Instructions for the task
Filter the entries, keeping every line with the string "used".

Data provided
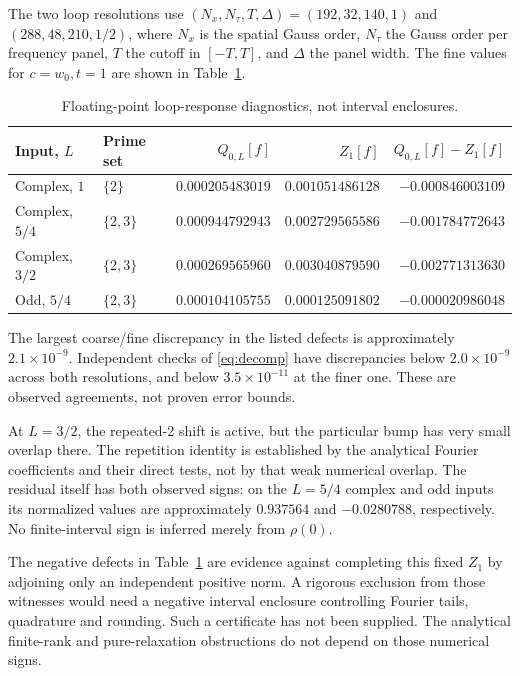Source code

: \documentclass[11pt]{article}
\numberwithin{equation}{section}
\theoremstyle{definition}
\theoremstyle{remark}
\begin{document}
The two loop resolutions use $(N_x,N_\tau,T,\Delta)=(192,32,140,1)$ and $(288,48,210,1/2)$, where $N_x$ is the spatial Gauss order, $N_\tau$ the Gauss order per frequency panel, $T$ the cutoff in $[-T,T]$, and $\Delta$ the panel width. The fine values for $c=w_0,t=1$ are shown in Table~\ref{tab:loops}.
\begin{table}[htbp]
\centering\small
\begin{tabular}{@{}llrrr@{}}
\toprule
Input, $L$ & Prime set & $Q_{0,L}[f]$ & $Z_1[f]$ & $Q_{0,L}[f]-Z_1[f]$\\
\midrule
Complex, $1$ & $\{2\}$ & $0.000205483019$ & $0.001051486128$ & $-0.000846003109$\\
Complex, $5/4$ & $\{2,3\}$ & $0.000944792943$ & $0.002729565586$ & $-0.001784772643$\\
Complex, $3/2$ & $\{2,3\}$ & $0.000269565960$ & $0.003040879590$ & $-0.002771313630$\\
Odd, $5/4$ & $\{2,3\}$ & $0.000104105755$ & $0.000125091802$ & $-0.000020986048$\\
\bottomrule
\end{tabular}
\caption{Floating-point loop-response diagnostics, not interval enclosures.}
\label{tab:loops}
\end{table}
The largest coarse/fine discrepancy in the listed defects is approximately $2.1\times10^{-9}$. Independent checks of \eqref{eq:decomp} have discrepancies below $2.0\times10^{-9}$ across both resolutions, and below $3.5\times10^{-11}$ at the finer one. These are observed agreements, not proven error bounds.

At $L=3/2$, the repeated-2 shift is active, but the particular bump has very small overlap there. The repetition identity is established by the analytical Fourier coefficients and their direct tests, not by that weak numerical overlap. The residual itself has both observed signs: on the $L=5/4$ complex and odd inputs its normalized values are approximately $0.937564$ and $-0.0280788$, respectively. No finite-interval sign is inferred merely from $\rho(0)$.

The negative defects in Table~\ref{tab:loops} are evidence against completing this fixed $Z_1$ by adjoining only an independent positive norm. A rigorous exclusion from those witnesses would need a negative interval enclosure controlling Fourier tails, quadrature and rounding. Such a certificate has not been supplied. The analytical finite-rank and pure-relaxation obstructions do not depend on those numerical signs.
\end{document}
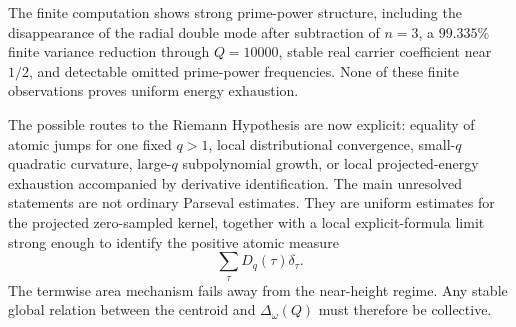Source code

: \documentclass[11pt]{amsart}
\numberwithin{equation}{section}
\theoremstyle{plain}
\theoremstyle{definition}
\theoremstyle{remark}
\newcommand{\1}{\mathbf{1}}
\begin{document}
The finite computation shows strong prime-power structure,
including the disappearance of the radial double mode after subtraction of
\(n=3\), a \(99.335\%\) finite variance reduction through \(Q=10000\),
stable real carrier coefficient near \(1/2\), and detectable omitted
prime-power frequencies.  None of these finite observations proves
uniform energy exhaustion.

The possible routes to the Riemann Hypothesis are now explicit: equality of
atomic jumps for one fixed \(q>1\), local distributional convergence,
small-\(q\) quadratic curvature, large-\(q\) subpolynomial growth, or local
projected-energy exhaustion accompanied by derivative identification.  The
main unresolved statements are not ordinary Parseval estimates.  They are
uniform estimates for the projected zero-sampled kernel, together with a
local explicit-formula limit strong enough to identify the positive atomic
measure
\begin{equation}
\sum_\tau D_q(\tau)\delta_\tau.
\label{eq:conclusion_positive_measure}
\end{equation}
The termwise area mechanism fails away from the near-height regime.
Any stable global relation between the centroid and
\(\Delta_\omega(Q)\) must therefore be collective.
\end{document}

* * *

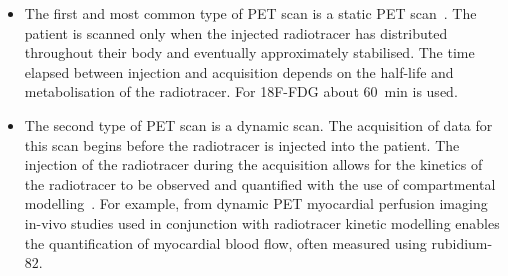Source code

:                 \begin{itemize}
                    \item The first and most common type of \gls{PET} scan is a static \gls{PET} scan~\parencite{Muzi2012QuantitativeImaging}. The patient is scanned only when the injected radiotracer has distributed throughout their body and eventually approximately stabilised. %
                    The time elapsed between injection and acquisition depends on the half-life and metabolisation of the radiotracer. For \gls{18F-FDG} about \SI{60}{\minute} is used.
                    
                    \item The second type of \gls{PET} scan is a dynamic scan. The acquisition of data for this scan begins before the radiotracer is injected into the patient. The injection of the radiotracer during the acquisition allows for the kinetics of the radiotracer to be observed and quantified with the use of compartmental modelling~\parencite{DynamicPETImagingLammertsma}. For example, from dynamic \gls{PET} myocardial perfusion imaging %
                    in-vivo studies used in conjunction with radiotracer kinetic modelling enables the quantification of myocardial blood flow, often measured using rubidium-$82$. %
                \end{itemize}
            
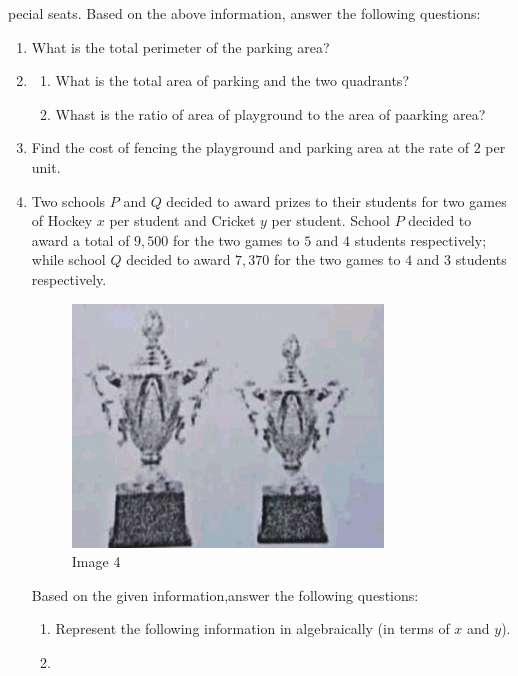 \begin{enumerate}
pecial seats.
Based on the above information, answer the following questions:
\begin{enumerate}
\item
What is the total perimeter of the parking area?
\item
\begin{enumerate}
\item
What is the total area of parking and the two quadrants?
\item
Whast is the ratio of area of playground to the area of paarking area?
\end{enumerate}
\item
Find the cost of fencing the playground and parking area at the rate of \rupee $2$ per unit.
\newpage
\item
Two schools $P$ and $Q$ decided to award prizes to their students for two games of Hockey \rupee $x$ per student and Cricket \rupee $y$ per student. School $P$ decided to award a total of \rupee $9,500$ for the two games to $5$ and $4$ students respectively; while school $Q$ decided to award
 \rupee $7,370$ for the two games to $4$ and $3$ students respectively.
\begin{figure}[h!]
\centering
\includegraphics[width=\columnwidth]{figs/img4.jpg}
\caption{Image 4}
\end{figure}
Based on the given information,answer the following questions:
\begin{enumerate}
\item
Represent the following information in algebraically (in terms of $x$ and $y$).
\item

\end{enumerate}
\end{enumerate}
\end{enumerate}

Response to this task
                    The time elapsed between injection and acquisition depends on the half-life and metabolisation of the radiotracer. For \gls{18F-FDG} about \SI{60}{\minute} is used.
                    in-vivo studies used in conjunction with radiotracer kinetic modelling enables the quantification of myocardial blood flow, often measured using rubidium-$82$. %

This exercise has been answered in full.